Chronologically, the next two occurrences of the story are Indian. In the “Ucchaṅga-jātaka” (Fausböll, No. 67, of uncertain date, but possibly going back to the third century B.C.) we are told—
“Three husbandmen were by mistake arrested on a charge of robbery, and imprisoned. The wife of one came to the King of Kosala, in whose realm the event took place, and entreated him to set her husband at liberty. The king asked her what relation each of the three was to her. She answered, ‘One is my husband, another my brother, and the third is my son.’ The king said, ‘I am pleased with you, and I will give you one of the three; which do you choose?’ The woman answered, ‘Sire, if I live, I can get another husband and another son; but, as my parents are dead, I can never get another brother. So give me my brother, sire.’ Pleased with the woman, the king set all three men at liberty.”

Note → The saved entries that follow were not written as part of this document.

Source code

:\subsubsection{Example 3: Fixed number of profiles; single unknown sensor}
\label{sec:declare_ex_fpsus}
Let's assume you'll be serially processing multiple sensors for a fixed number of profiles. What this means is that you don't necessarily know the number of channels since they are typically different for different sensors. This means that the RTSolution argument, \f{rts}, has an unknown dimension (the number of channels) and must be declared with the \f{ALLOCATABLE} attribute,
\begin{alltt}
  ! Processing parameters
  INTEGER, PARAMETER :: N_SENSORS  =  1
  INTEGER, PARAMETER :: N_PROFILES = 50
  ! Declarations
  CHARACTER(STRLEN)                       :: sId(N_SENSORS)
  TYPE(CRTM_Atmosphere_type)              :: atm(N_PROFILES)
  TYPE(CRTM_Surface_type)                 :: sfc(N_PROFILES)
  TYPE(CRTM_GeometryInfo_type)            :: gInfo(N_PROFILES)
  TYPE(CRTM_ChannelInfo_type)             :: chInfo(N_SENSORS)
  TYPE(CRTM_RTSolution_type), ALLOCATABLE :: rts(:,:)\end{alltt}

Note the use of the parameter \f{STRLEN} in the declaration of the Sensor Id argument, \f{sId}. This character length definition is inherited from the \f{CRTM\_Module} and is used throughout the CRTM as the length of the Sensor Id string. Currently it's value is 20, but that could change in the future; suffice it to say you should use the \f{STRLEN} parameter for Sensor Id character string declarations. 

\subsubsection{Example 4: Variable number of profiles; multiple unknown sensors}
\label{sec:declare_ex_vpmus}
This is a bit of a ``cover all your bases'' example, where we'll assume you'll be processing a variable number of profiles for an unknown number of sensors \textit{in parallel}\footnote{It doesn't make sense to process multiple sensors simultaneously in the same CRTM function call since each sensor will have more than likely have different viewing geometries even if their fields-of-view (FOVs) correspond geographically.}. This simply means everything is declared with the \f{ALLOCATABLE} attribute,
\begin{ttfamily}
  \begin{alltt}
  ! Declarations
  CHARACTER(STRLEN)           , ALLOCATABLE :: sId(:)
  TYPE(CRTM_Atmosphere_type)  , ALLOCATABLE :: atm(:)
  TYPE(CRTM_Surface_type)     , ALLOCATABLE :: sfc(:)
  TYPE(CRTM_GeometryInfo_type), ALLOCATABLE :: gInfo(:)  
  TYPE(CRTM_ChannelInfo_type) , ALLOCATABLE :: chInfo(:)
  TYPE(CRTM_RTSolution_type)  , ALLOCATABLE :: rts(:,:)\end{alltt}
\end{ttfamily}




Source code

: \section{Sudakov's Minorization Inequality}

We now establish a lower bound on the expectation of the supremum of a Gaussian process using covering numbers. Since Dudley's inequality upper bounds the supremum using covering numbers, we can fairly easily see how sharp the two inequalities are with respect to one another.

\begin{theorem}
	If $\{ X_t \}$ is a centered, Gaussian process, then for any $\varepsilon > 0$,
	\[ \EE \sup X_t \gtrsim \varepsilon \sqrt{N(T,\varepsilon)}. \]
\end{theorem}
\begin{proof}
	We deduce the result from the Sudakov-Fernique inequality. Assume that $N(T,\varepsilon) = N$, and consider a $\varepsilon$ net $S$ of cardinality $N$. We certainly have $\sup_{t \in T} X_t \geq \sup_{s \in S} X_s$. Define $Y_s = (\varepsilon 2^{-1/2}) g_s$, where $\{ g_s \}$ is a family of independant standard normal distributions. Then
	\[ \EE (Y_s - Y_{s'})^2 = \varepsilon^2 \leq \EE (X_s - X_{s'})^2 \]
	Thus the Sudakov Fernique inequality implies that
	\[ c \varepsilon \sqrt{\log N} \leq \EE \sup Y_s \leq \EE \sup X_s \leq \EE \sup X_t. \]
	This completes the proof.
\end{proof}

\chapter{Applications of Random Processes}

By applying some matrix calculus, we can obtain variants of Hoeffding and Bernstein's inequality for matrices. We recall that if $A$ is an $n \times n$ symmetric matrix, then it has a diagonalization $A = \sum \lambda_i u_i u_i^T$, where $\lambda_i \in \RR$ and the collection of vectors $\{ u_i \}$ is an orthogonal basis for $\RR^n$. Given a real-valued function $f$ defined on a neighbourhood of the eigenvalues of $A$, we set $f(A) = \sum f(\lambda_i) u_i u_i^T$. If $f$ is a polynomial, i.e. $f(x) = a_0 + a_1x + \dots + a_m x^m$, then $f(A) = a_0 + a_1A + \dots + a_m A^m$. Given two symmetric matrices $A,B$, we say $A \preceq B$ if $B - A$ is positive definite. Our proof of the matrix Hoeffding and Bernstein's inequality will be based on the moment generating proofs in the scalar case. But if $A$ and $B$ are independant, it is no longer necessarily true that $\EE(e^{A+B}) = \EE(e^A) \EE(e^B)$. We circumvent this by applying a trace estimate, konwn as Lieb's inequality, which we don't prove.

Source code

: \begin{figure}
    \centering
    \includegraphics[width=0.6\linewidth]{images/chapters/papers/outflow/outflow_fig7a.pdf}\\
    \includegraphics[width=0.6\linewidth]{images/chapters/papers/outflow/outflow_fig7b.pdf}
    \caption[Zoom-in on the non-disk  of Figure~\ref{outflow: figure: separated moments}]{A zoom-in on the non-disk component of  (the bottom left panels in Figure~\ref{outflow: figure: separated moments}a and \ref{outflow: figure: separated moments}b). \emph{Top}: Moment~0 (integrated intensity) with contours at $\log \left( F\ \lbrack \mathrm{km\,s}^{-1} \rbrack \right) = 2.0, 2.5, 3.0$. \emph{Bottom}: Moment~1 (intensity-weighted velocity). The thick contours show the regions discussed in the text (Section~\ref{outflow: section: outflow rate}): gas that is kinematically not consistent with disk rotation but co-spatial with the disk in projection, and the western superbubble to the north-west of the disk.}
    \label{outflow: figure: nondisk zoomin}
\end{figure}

In the Cambridge translation of this “Jātaka,” the verse reply of the woman is rendered thus:—
“A son’s an easy find; of husbands too
An ample choice throngs public ways. But where
With all my pains another brother find?”
In the “Rāmāyana,” the most celebrated art epic of India, we are told how, in the battle about Lankā, Lakshmana, the favorite brother and inseparable companion of the hero Rāma, is to all appearances killed. Rāma laments over him in these words: “Anywhere at all I could get a wife, a son, and all other relatives; but I know of no place where I might be able to acquire a brother. The teaching of the Veda is true, that Parjanya rains down everything; but also is the proverb true that he does not rain down brothers.” (Ed. Gorresio, 6 : 24, 7–8.) This parallel was pointed out by R. Pischel in “Hermes,” 28 (1893) : 465.
The Persian Märchen alluded to above is cited by Th. Nöldeke in “Hermes,” 29 : 155.